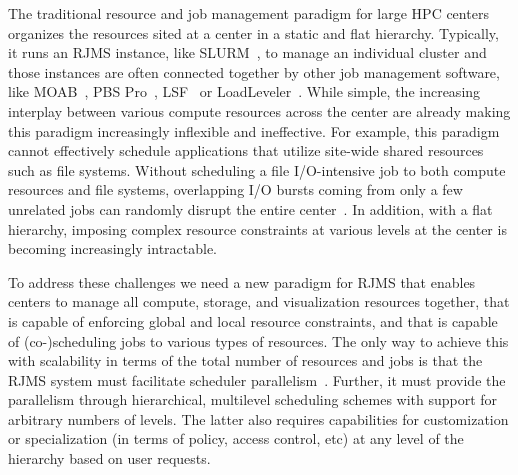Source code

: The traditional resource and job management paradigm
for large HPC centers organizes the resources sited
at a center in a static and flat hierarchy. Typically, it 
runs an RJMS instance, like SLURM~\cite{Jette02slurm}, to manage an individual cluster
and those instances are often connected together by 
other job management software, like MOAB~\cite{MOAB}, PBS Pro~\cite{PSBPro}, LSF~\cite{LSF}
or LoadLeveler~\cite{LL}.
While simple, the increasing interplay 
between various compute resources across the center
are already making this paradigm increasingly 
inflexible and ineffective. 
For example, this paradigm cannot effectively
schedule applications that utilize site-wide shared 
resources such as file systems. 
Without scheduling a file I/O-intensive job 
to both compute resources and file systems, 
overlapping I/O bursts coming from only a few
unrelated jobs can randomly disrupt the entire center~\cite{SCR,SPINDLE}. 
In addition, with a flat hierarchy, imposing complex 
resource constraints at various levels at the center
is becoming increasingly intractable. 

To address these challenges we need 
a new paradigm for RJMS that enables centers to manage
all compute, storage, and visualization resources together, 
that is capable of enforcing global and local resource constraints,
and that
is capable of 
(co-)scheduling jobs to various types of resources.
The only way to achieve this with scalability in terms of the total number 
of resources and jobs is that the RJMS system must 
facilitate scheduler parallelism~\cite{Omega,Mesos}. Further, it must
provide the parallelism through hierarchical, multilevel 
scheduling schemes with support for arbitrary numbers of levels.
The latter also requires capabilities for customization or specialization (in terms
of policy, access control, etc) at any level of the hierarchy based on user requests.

---

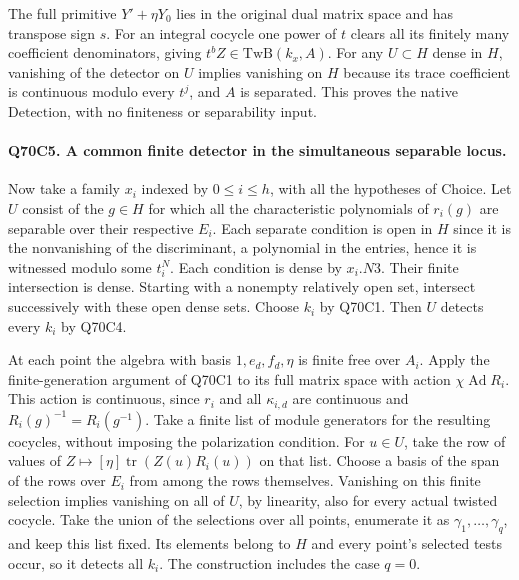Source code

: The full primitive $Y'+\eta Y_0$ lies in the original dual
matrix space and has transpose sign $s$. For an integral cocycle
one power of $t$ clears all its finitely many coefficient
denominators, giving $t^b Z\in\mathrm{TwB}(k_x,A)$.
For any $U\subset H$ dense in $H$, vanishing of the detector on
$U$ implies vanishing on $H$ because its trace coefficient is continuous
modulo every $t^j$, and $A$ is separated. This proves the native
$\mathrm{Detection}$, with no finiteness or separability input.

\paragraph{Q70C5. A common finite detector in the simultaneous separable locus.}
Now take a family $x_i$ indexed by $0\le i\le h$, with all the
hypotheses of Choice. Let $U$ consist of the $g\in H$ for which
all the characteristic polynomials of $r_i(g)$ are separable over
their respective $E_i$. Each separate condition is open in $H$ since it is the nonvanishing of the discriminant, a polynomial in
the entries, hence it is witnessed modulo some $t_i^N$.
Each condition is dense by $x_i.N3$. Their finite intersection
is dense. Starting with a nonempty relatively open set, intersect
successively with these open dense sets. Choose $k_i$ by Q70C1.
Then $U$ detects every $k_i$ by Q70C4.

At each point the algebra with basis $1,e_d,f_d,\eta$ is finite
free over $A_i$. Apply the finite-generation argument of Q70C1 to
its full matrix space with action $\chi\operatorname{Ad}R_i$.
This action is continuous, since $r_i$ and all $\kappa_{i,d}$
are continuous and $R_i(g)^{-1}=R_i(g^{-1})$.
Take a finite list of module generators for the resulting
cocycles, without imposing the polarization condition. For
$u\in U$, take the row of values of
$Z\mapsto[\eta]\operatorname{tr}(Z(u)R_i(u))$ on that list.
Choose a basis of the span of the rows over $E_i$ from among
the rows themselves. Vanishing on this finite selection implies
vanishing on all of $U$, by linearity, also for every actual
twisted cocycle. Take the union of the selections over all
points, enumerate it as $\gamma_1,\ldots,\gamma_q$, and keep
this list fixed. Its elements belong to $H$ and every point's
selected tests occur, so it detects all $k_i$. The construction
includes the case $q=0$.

--

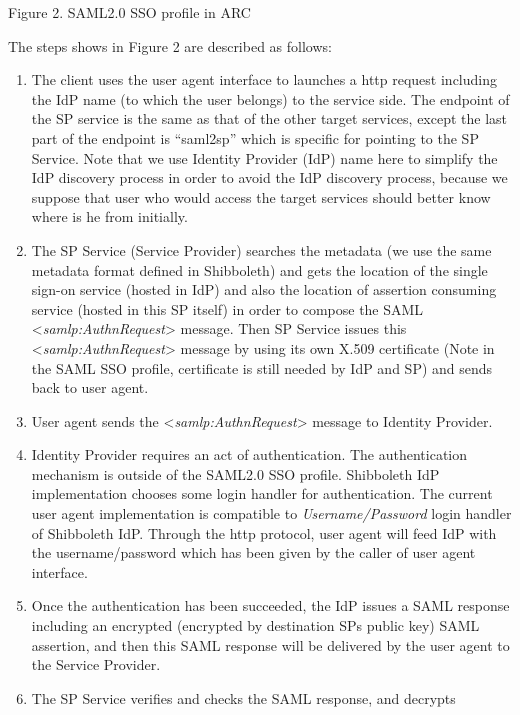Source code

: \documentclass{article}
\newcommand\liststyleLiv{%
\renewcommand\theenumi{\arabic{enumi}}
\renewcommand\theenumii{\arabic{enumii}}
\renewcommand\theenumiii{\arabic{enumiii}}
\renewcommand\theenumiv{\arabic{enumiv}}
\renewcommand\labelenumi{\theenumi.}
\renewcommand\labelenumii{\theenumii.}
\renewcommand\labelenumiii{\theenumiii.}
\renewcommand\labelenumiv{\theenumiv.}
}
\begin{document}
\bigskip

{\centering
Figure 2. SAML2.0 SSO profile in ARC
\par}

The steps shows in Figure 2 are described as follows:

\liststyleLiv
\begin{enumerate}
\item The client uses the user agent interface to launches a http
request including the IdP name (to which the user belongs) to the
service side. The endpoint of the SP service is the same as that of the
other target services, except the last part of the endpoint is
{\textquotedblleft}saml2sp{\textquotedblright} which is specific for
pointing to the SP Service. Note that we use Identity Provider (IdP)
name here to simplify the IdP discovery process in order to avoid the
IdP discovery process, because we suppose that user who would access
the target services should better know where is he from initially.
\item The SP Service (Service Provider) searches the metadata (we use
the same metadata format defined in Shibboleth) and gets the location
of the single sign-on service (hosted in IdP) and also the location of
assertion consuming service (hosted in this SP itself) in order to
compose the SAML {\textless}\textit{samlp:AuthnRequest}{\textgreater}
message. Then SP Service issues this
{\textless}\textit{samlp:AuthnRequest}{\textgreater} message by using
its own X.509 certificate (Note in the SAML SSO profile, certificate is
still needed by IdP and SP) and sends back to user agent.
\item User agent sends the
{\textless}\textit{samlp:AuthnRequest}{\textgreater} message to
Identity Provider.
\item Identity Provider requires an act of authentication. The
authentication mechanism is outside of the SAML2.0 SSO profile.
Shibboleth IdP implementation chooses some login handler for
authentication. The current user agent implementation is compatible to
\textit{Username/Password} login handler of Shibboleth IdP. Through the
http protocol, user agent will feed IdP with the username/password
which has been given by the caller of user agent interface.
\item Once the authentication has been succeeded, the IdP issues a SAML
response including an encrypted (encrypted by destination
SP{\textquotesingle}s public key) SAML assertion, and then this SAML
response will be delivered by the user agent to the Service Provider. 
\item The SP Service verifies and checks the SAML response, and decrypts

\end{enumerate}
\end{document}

**WORK ITEM**.
Using the material above, gather every line that includes "RJMS".

**RESPONSE TO THIS TASK**.
runs an RJMS instance, like SLURM~\cite{Jette02slurm}, to manage an individual cluster
a new paradigm for RJMS that enables centers to manage
of resources and jobs is that the RJMS system must 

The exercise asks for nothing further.